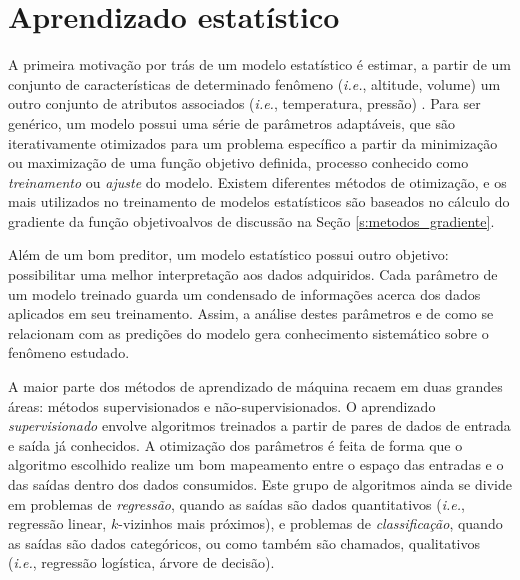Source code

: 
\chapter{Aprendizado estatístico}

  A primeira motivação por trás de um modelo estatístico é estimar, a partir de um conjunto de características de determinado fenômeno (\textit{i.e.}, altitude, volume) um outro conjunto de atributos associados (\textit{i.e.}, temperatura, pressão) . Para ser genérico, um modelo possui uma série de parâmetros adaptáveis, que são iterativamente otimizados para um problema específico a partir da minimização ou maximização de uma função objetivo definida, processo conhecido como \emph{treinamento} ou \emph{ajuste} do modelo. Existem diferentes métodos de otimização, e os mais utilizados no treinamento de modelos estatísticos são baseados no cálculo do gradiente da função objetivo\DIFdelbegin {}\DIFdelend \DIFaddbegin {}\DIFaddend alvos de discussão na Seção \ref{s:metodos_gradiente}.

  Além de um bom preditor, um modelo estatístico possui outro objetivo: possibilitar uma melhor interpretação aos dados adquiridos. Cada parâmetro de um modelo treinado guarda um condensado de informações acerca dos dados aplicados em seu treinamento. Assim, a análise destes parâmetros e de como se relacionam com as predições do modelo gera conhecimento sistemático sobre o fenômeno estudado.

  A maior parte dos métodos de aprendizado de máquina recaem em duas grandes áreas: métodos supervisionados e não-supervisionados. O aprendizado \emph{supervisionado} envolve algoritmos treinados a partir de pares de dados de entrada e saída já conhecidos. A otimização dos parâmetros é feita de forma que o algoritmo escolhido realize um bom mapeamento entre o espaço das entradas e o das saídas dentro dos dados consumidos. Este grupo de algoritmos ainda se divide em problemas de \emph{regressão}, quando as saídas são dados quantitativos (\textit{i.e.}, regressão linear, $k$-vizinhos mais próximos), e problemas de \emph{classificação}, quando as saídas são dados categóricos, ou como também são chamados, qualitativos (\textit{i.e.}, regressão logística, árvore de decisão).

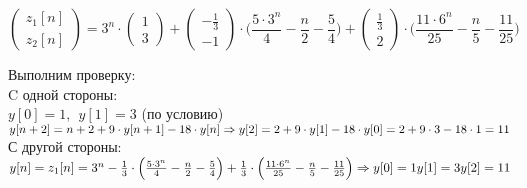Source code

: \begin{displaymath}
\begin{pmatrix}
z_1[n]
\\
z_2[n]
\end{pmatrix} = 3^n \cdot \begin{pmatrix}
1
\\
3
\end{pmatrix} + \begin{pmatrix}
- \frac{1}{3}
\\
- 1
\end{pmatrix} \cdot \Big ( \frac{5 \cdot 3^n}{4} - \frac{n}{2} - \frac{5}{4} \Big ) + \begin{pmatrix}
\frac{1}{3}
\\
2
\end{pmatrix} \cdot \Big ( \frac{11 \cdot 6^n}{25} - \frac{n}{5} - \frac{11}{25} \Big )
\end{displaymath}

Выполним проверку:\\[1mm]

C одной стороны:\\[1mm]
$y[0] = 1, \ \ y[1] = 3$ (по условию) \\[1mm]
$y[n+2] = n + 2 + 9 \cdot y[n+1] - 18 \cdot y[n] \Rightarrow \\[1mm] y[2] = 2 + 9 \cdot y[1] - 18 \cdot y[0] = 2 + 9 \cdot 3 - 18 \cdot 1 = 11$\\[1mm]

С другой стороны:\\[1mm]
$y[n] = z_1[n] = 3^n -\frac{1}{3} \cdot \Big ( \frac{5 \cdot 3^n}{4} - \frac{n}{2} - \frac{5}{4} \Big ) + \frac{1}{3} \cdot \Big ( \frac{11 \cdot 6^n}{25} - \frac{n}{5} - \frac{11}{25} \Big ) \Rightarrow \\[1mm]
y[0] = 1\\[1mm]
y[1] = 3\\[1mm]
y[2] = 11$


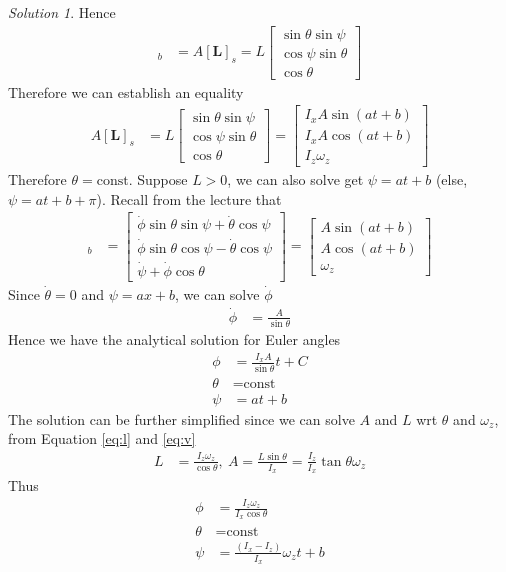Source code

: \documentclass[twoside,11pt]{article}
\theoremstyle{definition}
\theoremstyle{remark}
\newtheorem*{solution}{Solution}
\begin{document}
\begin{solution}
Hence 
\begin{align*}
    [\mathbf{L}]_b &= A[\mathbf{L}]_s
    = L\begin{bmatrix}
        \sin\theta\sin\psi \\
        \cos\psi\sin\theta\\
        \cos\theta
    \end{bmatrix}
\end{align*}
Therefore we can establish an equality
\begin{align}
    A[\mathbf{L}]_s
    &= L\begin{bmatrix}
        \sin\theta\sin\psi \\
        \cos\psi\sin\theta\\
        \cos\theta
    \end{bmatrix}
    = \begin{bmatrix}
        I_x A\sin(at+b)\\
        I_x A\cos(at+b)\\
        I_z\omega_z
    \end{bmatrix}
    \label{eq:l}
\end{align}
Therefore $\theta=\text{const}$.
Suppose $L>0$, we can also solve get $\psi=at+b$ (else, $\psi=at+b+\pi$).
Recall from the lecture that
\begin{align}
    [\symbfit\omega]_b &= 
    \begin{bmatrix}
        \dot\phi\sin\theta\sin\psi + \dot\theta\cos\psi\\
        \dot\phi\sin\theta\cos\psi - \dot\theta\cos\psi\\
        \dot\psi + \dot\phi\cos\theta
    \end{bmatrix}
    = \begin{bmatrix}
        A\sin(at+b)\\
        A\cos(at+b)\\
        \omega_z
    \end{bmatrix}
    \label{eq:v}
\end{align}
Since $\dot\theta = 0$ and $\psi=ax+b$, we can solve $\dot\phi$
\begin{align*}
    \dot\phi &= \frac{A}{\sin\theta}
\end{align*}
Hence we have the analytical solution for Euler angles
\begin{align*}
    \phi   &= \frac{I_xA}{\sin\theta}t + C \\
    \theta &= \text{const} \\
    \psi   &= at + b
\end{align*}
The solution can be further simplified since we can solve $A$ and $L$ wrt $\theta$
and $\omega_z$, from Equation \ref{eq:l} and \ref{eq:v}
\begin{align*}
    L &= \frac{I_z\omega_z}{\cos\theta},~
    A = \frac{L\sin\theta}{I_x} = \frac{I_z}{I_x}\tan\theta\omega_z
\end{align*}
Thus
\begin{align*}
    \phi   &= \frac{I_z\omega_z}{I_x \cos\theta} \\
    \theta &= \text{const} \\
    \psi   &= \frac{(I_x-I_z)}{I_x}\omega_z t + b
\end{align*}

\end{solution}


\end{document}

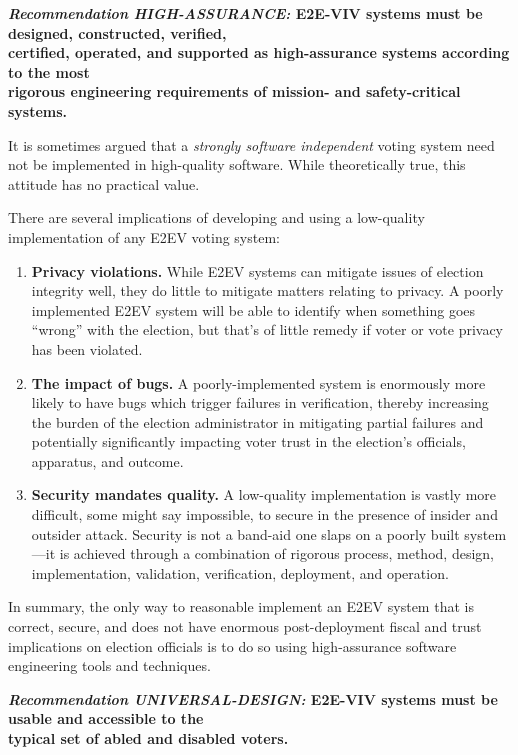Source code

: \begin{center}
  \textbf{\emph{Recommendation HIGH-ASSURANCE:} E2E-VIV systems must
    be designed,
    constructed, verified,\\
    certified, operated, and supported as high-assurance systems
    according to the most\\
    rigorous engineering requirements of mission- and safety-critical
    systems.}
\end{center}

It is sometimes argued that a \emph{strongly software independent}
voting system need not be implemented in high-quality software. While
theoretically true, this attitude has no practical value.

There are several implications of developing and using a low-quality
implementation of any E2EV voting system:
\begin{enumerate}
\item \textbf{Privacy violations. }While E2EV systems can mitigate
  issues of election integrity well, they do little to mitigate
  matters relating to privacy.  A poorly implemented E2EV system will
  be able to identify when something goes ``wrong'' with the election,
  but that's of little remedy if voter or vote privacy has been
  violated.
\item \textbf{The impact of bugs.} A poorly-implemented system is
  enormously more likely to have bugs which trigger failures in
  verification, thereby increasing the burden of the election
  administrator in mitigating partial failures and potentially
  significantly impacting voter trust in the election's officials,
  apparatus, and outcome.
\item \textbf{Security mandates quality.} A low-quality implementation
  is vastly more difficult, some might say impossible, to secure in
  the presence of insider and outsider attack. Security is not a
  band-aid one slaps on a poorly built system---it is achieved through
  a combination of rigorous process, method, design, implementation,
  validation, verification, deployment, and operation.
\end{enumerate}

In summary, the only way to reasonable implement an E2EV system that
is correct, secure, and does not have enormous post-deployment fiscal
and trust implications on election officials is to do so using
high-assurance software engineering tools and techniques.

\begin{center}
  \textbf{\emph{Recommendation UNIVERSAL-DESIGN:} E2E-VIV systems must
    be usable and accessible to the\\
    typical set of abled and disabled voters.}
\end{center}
________________________________________
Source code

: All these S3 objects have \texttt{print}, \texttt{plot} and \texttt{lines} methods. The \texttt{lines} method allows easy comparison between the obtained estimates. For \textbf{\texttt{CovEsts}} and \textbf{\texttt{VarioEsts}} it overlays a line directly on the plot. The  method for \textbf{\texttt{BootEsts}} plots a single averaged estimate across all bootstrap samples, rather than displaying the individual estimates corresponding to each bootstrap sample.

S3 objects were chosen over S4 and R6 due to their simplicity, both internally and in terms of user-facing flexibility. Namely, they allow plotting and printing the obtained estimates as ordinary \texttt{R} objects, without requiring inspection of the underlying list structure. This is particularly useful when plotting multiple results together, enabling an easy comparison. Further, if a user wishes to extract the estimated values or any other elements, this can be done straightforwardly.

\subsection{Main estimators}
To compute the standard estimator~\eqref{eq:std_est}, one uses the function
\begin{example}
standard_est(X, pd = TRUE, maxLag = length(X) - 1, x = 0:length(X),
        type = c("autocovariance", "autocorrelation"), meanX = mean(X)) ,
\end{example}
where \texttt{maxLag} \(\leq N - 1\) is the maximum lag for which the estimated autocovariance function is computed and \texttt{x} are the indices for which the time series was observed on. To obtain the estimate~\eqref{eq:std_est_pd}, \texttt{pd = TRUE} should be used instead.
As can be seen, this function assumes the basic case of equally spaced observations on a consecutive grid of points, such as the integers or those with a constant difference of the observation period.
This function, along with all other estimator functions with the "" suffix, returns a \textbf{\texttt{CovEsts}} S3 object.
________________________________________
**WORK ORDER:**
Find the lines above with the word "solve". Copy them out.

**RESULT:**
Suppose $L>0$, we can also solve get $\psi=at+b$ (else, $\psi=at+b+\pi$).
Since $\dot\theta = 0$ and $\psi=ax+b$, we can solve $\dot\phi$
The solution can be further simplified since we can solve $A$ and $L$ wrt $\theta$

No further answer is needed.